Monday, January 5, 2009

BS v. BS II

So: what do I think about the "Black Swans versus Black-Scholes" dispute I tried to chronicle in yesterday's entry?

By way of answering, let me re-introduce you to Emanuel Derman. I mentioned him yesterday -- he was a co-author, with Taleb, of "The illusions of dynamic replication," the 2005 article that seems to have started the whole anti-Black-Scholes campaign.

Derman dropped out of the story then, because Taleb started shifting his line of attack and acquired new co-authors for the new approach.

But Derman, a one-time subatomic physicist, and the 2006 recipient of the Wilmott Award for Contributions to Quantitative Finance, has re-appeared. Now he shows up more as a defender of Black-Scholes than as a critic. See his New Years' Day blog comment on the Wilmott website.

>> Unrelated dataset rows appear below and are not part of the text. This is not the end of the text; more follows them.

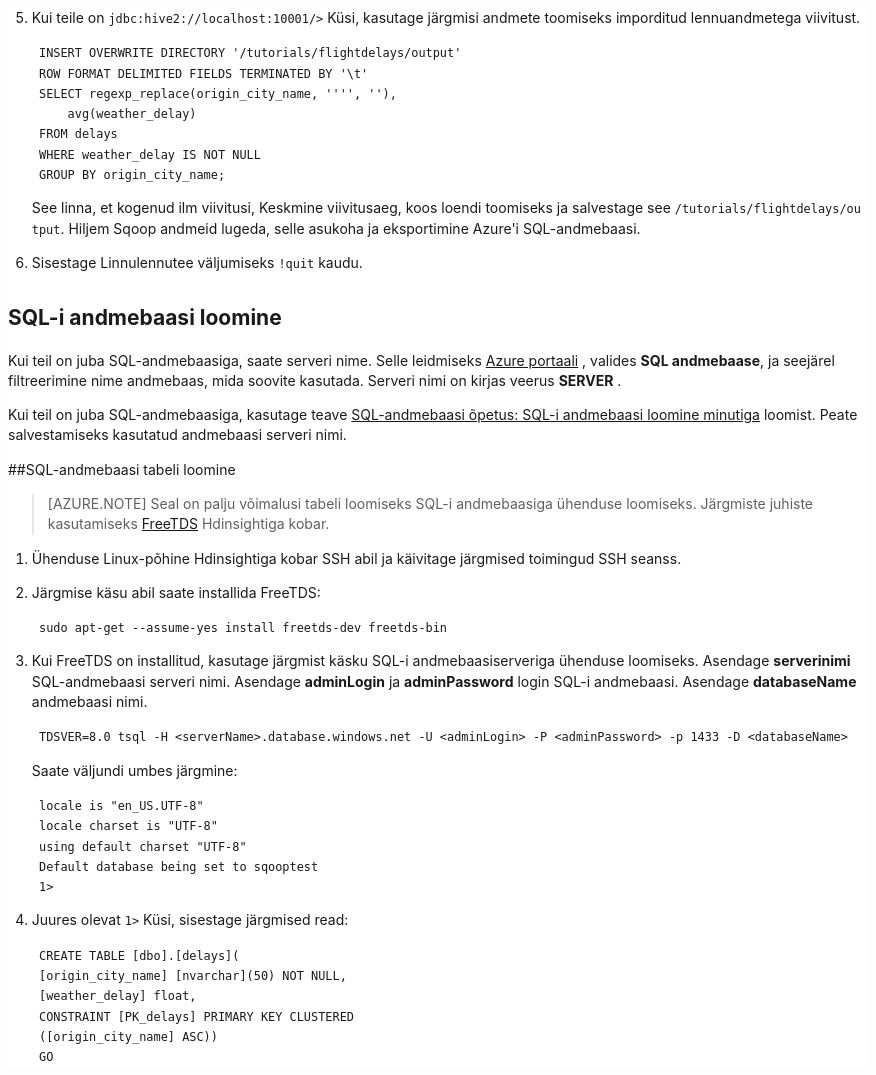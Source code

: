 5. Kui teile on `jdbc:hive2://localhost:10001/>` Küsi, kasutage järgmisi andmete toomiseks imporditud lennuandmetega viivitust.

        INSERT OVERWRITE DIRECTORY '/tutorials/flightdelays/output'
        ROW FORMAT DELIMITED FIELDS TERMINATED BY '\t'
        SELECT regexp_replace(origin_city_name, '''', ''),
            avg(weather_delay)
        FROM delays
        WHERE weather_delay IS NOT NULL
        GROUP BY origin_city_name;

    See linna, et kogenud ilm viivitusi, Keskmine viivitusaeg, koos loendi toomiseks ja salvestage see `/tutorials/flightdelays/output`. Hiljem Sqoop andmeid lugeda, selle asukoha ja eksportimine Azure'i SQL-andmebaasi.

6. Sisestage Linnulennutee väljumiseks `!quit` kaudu.

## <a name="create-a-sql-database"></a>SQL-i andmebaasi loomine

Kui teil on juba SQL-andmebaasiga, saate serveri nime. Selle leidmiseks [Azure portaali](https://portal.azure.com) , valides __SQL andmebaase__, ja seejärel filtreerimine nime andmebaas, mida soovite kasutada. Serveri nimi on kirjas veerus __SERVER__ .

Kui teil on juba SQL-andmebaasiga, kasutage teave [SQL-andmebaasi õpetus: SQL-i andmebaasi loomine minutiga](../sql-database/sql-database-get-started.md) loomist. Peate salvestamiseks kasutatud andmebaasi serveri nimi.

##<a name="create-a-sql-database-table"></a>SQL-andmebaasi tabeli loomine

> [AZURE.NOTE] Seal on palju võimalusi tabeli loomiseks SQL-i andmebaasiga ühenduse loomiseks. Järgmiste juhiste kasutamiseks [FreeTDS](http://www.freetds.org/) Hdinsightiga kobar.

1. Ühenduse Linux-põhine Hdinsightiga kobar SSH abil ja käivitage järgmised toimingud SSH seanss.

3. Järgmise käsu abil saate installida FreeTDS:

        sudo apt-get --assume-yes install freetds-dev freetds-bin

4. Kui FreeTDS on installitud, kasutage järgmist käsku SQL-i andmebaasiserveriga ühenduse loomiseks. Asendage __serverinimi__ SQL-andmebaasi serveri nimi. Asendage __adminLogin__ ja __adminPassword__ login SQL-i andmebaasi. Asendage __databaseName__ andmebaasi nimi.

        TDSVER=8.0 tsql -H <serverName>.database.windows.net -U <adminLogin> -P <adminPassword> -p 1433 -D <databaseName>

    Saate väljundi umbes järgmine:

        locale is "en_US.UTF-8"
        locale charset is "UTF-8"
        using default charset "UTF-8"
        Default database being set to sqooptest
        1>

5. Juures olevat `1>` Küsi, sisestage järgmised read:

        CREATE TABLE [dbo].[delays](
        [origin_city_name] [nvarchar](50) NOT NULL,
        [weather_delay] float,
        CONSTRAINT [PK_delays] PRIMARY KEY CLUSTERED   
        ([origin_city_name] ASC))
        GO


[azure-purchase-options]: http://azure.microsoft.com/pricing/purchase-options/
[azure-member-offers]: http://azure.microsoft.com/pricing/member-offers/
[azure-free-trial]: http://azure.microsoft.com/pricing/free-trial/
[rita-website]: http://www.transtats.bts.gov/DL_SelectFields.asp?Table_ID=236&DB_Short_Name=On-Time
[cindygross-hive-tables]: http://blogs.msdn.com/b/cindygross/archive/2013/02/06/hdinsight-hive-internal-and-external-tables-intro.aspx
[hdinsight-use-oozie]: hdinsight-use-oozie-linux-mac.md
[hdinsight-use-hive]: hdinsight-use-hive.md
[hdinsight-provision]: hdinsight-provision-clusters.md
[hdinsight-storage]: hdinsight-hadoop-use-blob-storage.md
[hdinsight-upload-data]: hdinsight-upload-data.md
[hdinsight-get-started]: hdinsight-hadoop-linux-tutorial-get-started.md
[hdinsight-use-sqoop]: hdinsight-use-sqoop-mac-linux.md
[hdinsight-use-pig]: hdinsight-use-pig.md
[hdinsight-develop-streaming]: hdinsight-hadoop-streaming-python.md
[hdinsight-develop-mapreduce]: hdinsight-develop-deploy-java-mapreduce-linux.md
[hadoop-hiveql]: https://cwiki.apache.org/confluence/display/Hive/LanguageManual+DDL
[technetwiki-hive-error]: http://social.technet.microsoft.com/wiki/contents/articles/23047.hdinsight-hive-error-unable-to-rename.aspx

So far as I understand these things: I think Derman is right. the Black-Scholes-Merton model was a real advance in the understanding of financial economics, one that has the benefit of being very clear about its simplifying assumptions. To oppose simplifying assumptions, after all, is to oppose a good deal more than this particular model for the pricing of stock options. It is to oppose a crucial step in the achievement of every major scientific advance on record.

And yes, I think with the anonymous recent poster at FT, that BSM has been on the whole a force for good in this crazy mixed-up world.

One intruguing sidebar to this controversy is the whole "teaching birds to fly" meme. Taleb and others on his side of the debate sometimes speak as if the idea of teaching birds to fly is inherently ridiculous, and if Black, Merton, and Scholes were trying to teach options traders to trade, describing methods the options traders already (instinctively?) possessed.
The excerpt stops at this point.